La marche arrière, deux jours après sa nomination, a été provoquée par un article du Matin. François Jomini et Catherine Martin, cheffe du Service pénitentiaire, siègent au sein de la Fondation vaudoise de probation, indiquait le quotidien. Fondation qui s’emploie à favoriser la réinsertion des anciens détenus.

Du coup, l’indépendance de l’expert a été contestée par la gauche et par la Fédération des sociétés des fonctionnaires (FSF) dont fait partie la faîtière des agents de détention. Une enquête indépendante, réclamée par l’avocat de la famille de la victime, mais également par les socialistes, les Verts et A gauche toute! via une interpellation déposée mardi au Grand Conseil, est ainsi devenu l’enjeu principal de l’affaire, au-delà de la procédure pénale qui suit son cours.
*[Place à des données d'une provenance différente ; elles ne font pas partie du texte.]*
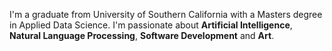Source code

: I'm a graduate from University of Southern California with a Masters degree in Applied Data Science. I'm passionate about **Artificial Intelligence**, **Natural Language Processing**, **Software Development** and **Art**.

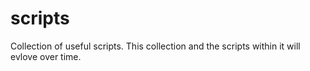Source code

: # scripts

Collection of useful scripts. This collection and the scripts within it will evlove over time.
Des rapports internes, tout comme les révélations des médias, ont souligné des «zones d’ombre» dans le déroulement des événements tragiques.

Six semaines après les faits, Philippe Leuba avait donc décidé de faire la lumière sur la mort du prisonnier. Maintenant, il prend acte, dans un deuxième communiqué, du retrait de l’expert. Retrait, précise-t-il de vive voix, qu’il n’a pas sollicité. Le magistrat déplore «une campagne de dénigrement menée sans aucun fondement» à son encontre. Le ministre responsable du Département de l’intérieur – et donc des prisons vaudoises –, connaissait le mandat de François Jomini auprès de la Fondation, mais n’y avait pas décelé d’incompatibilité. Bref, Philippe Leuba tombe des nues. Et il ne remet pas en cause sa gestion de l’affaire. L’élu libéral annonce, en guise de riposte, qu’il nommera rapidement un autre expert, déniché cette fois à l’extérieur du canton de Vaud. Comme le lui demandait d’ailleurs l’interpellation parlementaire.

Récusation possible

Cesla Amarelle accuse, elle, «l’état d’impréparation et de panique» qui conduit l’action du département de Philippe Leuba et du gouvernement. La présidente du PS vaudois en veut pour preuve le départ de François Jomini, qui intervient avant même que son successeur soit connu. Il n’y a pas de procès d’intention à l’égard de François Jomini, explique la députée. Plus pragmatiquement, ce dernier, selon Cesla Amarelle, risquait d’être récusé en raison de sa proximité avec la cheffe du Service pénitentiaire. Cheffe dont il aurait dû tôt ou tard examiner les pratiques et évaluer le comportement la nuit de la mort de Skander Vogt.

Sans triomphalisme, Cesla Amarelle attend le nom du futur enquêteur. Elle espère une personnalité de l’envergure de l’ancien procureur genevois Bernard Bertossa. Elle souhaite également que le Conseil d’Etat écarte la confusion et l’improvisation dont souffre la gestion de la crise. La première qui secoue sérieusement Philippe Leuba depuis son intronisation en 2007.